Return, from the data below, each line that contains the word "proposed".

Data extracted from a collection:
-=-=-=-=-

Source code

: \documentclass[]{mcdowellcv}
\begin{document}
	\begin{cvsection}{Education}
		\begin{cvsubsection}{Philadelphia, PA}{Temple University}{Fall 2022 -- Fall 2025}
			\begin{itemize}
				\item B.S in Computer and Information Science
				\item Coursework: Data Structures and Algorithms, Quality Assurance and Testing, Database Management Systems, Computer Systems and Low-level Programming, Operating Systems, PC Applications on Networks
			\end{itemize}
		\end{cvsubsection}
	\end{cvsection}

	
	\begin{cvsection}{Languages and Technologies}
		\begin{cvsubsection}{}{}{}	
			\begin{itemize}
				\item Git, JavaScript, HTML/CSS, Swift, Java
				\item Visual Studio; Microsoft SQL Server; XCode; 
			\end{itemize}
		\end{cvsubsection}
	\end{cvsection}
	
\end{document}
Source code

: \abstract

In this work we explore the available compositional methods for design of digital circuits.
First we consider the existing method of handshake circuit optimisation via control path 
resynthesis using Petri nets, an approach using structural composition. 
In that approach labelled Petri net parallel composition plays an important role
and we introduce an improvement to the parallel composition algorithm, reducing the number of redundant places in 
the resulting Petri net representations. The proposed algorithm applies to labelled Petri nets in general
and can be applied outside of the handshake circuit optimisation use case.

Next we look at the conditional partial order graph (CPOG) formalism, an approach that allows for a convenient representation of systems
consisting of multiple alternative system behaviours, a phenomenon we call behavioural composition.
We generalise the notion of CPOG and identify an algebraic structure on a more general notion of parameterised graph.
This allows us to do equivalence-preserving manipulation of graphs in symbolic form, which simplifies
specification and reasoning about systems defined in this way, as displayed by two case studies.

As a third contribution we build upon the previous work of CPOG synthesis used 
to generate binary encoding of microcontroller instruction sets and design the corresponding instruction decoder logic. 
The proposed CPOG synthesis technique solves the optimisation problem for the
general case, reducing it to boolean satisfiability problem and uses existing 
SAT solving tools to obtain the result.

-=-=-=-=-

Solution for this exercise >>
the resulting Petri net representations. The proposed algorithm applies to labelled Petri nets in general
The proposed CPOG synthesis technique solves the optimisation problem for the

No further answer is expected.